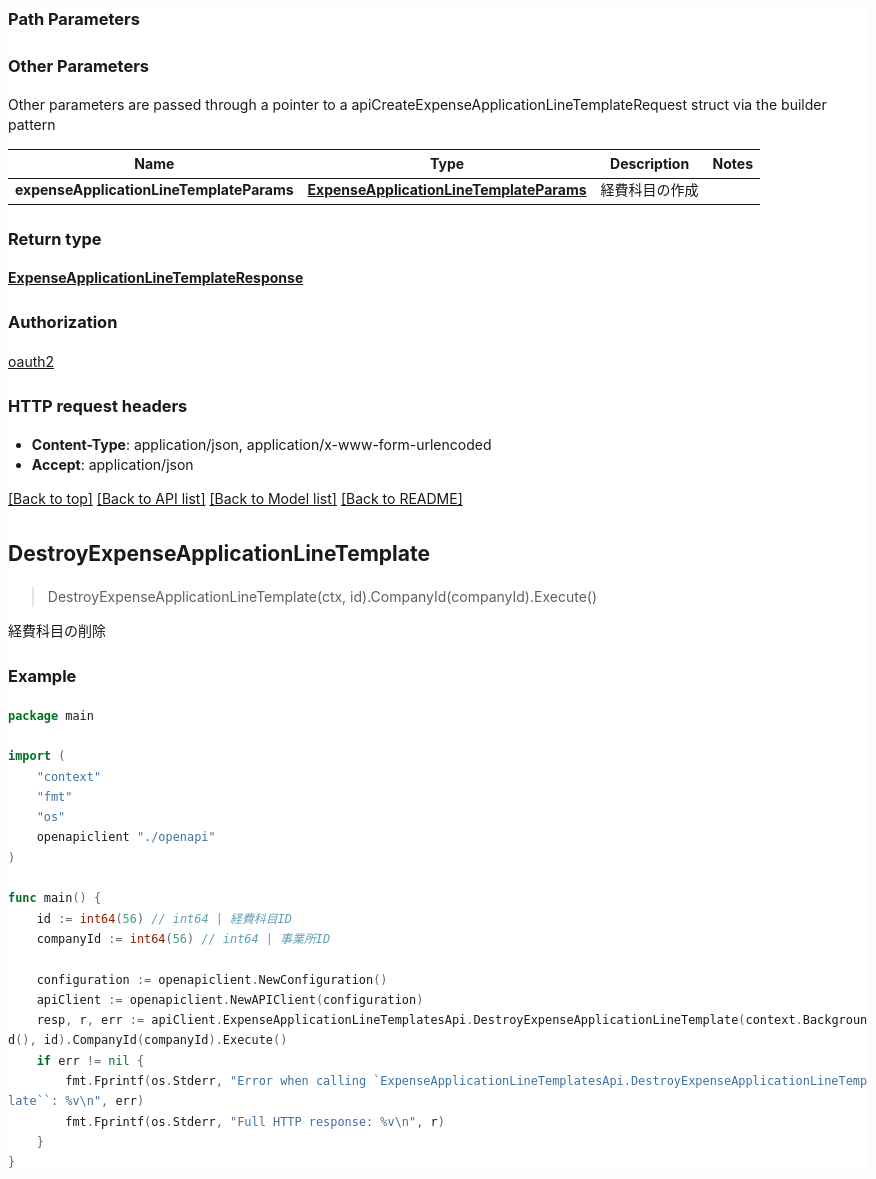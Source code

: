 ### Path Parameters



### Other Parameters

Other parameters are passed through a pointer to a apiCreateExpenseApplicationLineTemplateRequest struct via the builder pattern


Name | Type | Description  | Notes
------------- | ------------- | ------------- | -------------
 **expenseApplicationLineTemplateParams** | [**ExpenseApplicationLineTemplateParams**](ExpenseApplicationLineTemplateParams.md) | 経費科目の作成 | 

### Return type

[**ExpenseApplicationLineTemplateResponse**](ExpenseApplicationLineTemplateResponse.md)

### Authorization

[oauth2](../README.md#oauth2)

### HTTP request headers

- **Content-Type**: application/json, application/x-www-form-urlencoded
- **Accept**: application/json

[[Back to top]](#) [[Back to API list]](../README.md#documentation-for-api-endpoints)
[[Back to Model list]](../README.md#documentation-for-models)
[[Back to README]](../README.md)


## DestroyExpenseApplicationLineTemplate

> DestroyExpenseApplicationLineTemplate(ctx, id).CompanyId(companyId).Execute()

経費科目の削除

### Example

```go
package main

import (
    "context"
    "fmt"
    "os"
    openapiclient "./openapi"
)

func main() {
    id := int64(56) // int64 | 経費科目ID
    companyId := int64(56) // int64 | 事業所ID

    configuration := openapiclient.NewConfiguration()
    apiClient := openapiclient.NewAPIClient(configuration)
    resp, r, err := apiClient.ExpenseApplicationLineTemplatesApi.DestroyExpenseApplicationLineTemplate(context.Background(), id).CompanyId(companyId).Execute()
    if err != nil {
        fmt.Fprintf(os.Stderr, "Error when calling `ExpenseApplicationLineTemplatesApi.DestroyExpenseApplicationLineTemplate``: %v\n", err)
        fmt.Fprintf(os.Stderr, "Full HTTP response: %v\n", r)
    }
}
```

________________________

• HOW TO COMPLETE THIS TASK:
The answer must consist of every line above that holds the string "json", copied exactly.

• WRITTEN ANSWER:
- **Content-Type**: application/json, application/x-www-form-urlencoded
- **Accept**: application/json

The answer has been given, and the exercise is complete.